We start with a regular $n$-gon (called depth $d=0$) drawn with its center at the origin $(0,0)$, and from each of its vertices, we draw another regular n-gon (it does not need to be the same $n$ for every depth). These new polygons have center at the vertices of the old polygon and have depth $d=1$, and in general a polygon at depth $d=n$ will have children of depth $d=n+1$. We continue doing this process until we’ve reached the specified fractal depth, giving us images such as (shown from depth $d=0$ to $d=2$):

Note that this image uses triangles, rather than the more general $n$-gon. This is because the math is pretty much the same for any $n$, and triangles are easier to visualize. Note that we’ve drawn all triangles here – what is a good method to choose which of these triangles to choose?

## Choosing which polygons to draw

First of all, let’s label the polygons accordingly in a systematic fashion. Let’s label the very first $n$-gon the empty string $\epsilon$. Its $n$ children will be appended the characters $\Sigma = \{0,1,2,...,n-1\}$, meaning that the children of the root node are called $0,1,2,...,n-1$. The children of the polygon represented by the string $0$ will likewise be appended these characters, and thus be called $00, 01, 02, ..., 0n$. Adding these labels to the above drawing yields:

Note that the length of the string $s$ is directly related to the depth of the polygon represented by that string, that is $|s|=fd$ for some fractal depth $fd$. For a constant polygon degree throughout the fractal, we will have a polygon for every possible string $s \in \Sigma^* : |s| \leq fd$. Thus we’ve reduced the problem of determining which polygon to draw to choosing a language $L \subset \Sigma^*$ and drawing all the polygons represented by the strings in $L$. Please note that since the polygon degree isn’t necessarily constant, we can’t be sure that all such strings $s$ actually exist in the fractal, but there is a relatively simple workaround.
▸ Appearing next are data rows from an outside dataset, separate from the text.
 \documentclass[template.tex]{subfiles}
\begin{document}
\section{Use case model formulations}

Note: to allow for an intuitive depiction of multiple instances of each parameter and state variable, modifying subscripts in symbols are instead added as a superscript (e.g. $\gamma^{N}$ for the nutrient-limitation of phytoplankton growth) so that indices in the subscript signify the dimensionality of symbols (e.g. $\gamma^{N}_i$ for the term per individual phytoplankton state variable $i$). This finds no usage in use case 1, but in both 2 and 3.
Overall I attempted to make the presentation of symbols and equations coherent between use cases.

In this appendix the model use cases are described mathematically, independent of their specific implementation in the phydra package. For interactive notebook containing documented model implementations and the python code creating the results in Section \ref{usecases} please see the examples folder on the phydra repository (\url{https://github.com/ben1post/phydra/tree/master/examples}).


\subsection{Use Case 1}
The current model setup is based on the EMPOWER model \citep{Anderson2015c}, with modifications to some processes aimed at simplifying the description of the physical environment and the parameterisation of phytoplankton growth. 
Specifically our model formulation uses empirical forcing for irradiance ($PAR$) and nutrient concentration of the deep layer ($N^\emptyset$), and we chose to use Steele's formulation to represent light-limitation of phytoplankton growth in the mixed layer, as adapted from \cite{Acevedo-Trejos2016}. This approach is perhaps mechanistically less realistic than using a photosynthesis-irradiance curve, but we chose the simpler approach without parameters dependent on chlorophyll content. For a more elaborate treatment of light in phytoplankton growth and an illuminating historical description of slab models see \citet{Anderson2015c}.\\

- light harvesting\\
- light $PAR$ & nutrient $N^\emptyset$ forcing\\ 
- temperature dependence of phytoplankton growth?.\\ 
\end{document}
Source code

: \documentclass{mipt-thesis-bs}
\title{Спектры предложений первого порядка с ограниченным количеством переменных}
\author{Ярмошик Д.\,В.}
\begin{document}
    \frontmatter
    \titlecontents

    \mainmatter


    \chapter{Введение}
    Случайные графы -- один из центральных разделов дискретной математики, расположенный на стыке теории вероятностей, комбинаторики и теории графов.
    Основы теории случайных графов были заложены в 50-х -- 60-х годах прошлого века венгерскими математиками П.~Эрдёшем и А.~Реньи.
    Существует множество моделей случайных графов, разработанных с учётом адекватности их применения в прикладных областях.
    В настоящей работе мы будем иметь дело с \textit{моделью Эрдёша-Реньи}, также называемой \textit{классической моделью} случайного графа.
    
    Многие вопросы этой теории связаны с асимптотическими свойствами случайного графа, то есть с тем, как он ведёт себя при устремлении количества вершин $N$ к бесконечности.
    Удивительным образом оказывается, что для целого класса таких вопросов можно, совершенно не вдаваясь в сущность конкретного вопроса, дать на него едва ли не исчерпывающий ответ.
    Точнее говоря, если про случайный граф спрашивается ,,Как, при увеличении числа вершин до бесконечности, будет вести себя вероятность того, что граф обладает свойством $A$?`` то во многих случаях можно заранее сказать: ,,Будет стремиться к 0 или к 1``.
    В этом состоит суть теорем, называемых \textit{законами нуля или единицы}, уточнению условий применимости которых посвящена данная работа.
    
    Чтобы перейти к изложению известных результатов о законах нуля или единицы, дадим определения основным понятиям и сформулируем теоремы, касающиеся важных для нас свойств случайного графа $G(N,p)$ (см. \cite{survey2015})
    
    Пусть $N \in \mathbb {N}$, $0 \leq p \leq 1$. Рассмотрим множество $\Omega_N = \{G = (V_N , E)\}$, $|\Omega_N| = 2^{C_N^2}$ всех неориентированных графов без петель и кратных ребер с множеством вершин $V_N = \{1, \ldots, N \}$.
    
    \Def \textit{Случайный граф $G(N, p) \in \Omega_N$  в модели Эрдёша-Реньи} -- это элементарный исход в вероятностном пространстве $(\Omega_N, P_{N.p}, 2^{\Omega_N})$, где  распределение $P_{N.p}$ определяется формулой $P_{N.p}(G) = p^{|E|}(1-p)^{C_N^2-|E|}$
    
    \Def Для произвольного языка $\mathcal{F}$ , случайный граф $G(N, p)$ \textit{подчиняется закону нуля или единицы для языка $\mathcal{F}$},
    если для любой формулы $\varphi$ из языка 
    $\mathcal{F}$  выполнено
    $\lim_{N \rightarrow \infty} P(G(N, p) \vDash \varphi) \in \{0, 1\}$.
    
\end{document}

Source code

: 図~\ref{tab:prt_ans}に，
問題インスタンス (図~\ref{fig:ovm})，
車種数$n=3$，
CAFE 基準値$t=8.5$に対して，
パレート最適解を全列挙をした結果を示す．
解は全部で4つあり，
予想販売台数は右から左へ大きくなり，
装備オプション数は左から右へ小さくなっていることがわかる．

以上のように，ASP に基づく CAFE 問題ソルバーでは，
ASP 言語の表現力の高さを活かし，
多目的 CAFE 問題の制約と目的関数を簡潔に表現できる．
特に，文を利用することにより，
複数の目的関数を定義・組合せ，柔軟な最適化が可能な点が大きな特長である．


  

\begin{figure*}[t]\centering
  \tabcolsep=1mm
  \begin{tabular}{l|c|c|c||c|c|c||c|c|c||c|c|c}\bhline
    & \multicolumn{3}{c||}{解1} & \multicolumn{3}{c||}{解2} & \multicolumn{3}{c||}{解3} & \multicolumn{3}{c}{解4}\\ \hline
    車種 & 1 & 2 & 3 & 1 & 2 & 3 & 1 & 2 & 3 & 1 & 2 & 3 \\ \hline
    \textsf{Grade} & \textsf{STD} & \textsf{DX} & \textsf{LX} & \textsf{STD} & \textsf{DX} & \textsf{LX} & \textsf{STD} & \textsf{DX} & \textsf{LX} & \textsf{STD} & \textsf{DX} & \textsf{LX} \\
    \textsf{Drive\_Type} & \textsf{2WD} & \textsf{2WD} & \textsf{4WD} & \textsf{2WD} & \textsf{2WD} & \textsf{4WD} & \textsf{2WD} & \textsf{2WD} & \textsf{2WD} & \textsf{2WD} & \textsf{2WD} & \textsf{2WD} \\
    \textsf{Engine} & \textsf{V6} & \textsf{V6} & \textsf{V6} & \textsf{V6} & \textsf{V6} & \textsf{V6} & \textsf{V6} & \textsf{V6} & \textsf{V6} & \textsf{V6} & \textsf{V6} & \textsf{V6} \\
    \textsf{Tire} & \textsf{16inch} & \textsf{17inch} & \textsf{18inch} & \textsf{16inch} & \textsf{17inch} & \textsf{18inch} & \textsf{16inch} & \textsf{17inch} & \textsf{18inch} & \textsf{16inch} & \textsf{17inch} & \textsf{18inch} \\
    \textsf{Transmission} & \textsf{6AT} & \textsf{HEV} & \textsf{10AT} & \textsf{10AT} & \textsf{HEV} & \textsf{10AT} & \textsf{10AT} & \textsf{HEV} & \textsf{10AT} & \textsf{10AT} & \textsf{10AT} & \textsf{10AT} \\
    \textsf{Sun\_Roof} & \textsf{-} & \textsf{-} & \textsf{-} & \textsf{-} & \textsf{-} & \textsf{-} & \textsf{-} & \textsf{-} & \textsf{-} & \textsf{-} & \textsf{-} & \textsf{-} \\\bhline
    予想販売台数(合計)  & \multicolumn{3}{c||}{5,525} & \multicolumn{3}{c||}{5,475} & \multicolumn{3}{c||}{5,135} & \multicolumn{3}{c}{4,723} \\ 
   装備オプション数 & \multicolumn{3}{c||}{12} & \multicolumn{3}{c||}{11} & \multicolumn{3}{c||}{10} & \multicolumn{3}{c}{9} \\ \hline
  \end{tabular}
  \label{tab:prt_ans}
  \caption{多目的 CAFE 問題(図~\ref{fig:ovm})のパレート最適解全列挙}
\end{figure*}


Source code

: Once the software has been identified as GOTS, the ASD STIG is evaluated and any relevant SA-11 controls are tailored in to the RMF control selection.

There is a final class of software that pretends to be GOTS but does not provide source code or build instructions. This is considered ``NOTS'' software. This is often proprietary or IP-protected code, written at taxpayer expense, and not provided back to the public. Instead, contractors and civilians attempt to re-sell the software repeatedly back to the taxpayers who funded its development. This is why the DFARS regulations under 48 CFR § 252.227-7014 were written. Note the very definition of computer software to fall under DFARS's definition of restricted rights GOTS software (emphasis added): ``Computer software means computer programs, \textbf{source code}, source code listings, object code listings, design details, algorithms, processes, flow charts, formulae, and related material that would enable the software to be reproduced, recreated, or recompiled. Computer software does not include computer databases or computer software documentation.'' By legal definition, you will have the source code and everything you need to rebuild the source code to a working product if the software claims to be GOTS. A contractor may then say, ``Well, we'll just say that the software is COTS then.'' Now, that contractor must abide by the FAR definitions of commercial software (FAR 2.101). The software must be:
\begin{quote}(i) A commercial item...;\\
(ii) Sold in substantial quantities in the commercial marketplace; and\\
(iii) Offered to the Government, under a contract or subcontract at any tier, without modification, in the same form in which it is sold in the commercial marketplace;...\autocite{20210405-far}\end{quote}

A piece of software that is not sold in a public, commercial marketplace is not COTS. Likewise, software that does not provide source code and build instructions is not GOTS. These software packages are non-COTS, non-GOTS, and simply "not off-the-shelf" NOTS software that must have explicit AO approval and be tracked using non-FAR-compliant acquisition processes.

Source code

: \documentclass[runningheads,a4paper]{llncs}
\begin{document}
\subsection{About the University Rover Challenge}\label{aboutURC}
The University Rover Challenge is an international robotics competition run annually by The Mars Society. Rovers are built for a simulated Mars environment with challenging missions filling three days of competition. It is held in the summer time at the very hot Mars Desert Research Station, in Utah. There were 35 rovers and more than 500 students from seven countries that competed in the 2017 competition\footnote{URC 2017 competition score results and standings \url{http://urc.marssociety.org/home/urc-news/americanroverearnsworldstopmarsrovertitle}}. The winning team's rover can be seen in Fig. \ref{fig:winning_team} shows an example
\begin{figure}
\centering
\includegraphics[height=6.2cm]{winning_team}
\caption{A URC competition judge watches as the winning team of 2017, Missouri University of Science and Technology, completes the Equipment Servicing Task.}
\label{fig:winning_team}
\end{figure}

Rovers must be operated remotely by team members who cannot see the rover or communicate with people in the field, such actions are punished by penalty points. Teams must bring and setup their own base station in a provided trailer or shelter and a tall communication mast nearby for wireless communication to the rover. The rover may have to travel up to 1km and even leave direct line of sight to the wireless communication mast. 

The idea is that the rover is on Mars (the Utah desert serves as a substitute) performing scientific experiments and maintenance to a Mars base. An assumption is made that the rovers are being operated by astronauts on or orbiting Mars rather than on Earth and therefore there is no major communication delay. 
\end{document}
To do this, we employ the help of regular expressions. While this technically limits the class of possible languages, it is a very simple approach, so we’re sticking with it. So, given some regular expression $R$ we draw all polygons represented by all the strings in $L(R)$. Shown here is the regular expression $.^*1.^*$ which only accepts all regular expressions that contain a 1:

## Where do we draw them?

Still, it’s not enough to just know which polygons to draw, we also need to know where to draw them. The root polygon is by definition placed at $(0,0)$, so its location is trivial. It’s children are drawn with their centers at the vertices of the root polygon, which seems to suggest we need the position of these. Assume we have some polygon with “radius” $r$ and rotation $\theta$. We know that all the vertices of the polygon lie on the graph for the circumscribed circle of the polygon. Therefore, we can easily derive the following formulas for the position of the vertices using trigonometry:

$P_0 =$ $( r \cdot \cos(\theta),$ $r \cdot \sin(\theta) )$

$P_1 = \left ( r \cdot \cos( \theta + \frac{1}{n} \cdot 2 \pi), r \cdot \sin( \theta + \frac{1}{n} \cdot 2 \pi) \right )$

$P_2 = \left ( r \cdot \cos( \theta + \frac{2}{n} \cdot 2 \pi), r \cdot \sin( \theta + \frac{2}{n} \cdot 2 \pi) \right )$

And in general,

$P_k = \left ( r \cdot \cos( \theta + \frac{k}{n} \cdot 2 \pi), r \cdot \sin( \theta + \frac{k}{n} \cdot 2 \pi) \right )$

Where $P_k$ is the $k$-th vertex.

Now, assume we have some polygon at depth $d$ represented by some regular expression $R=a_0 a_1 a_2 ... a_k$, and we want to know the position of its vertices. We know the origin of this polygon is given by the polygon at depth $d-1$. This other polygon is naturally represented by the regular expression $R' = a_0 a_1 a_2 ... a_{k-1}$, so its position is $P_{R'}$. We know the character $a_n$ represents which vertex we have (0 being the first vertex, 1 being the next vertex etc.). Therefore, we can write the following recursive relation:

$P_{a_0 a_1 a_2 ... a_k} = P_{a_0 a_1 a_2 ... a_{k-1}} +$ $\left ( r(R) \cdot \cos( \theta(R) + \frac{a_k}{n} \cdot 2 \pi), r(R) \cdot \sin( \theta(R) + \frac{a_k}{n} \cdot 2 \pi) \right )$

Where $r(R)$ is the radius for the polygon represented by $R$, and $\theta(R)$ is the angle – these will be investigated later. This recursive relation has the base-case $P_\epsilon = (0,0)$ and implementing it is straight-forward (shown here in pseudo-code):

function positionFromRegex(R)
if len(R) == 0: return (0,0)

return positionFromRegex(R')
+ ( r(R) * cos(theta(R) + a_k/n * 2pi),
r(R) * sin(theta(R) + a_k/n * 2pi) )

## It’s the size that matters

In the previous section, we just used $r(R)$ to denote the radius of the polygon represented by the regular expression $R$, we’ll now derive an expression for this function. First note that the size should only be dependent on the depth. Strings of the same depth should have the same size – we don’t want $0210$ to be larger than $1203$. Therefore, we can assume that the argument for $r$ is a number, so we have $r(d) : d \in \mathbb{N}$. Obviously, we want $r(0)$ to be the largest radius (for the root polygon), and we label this $r_0$, so $r(0) = r_0$. We also want this function to be strictly decreasing as $n \rightarrow \infty$, so $r(d) > r(k)$ for every $d > k$. Finally, we want to structure we’re designing to be a fractal – it should converge towards the same points as $n \rightarrow \infty$.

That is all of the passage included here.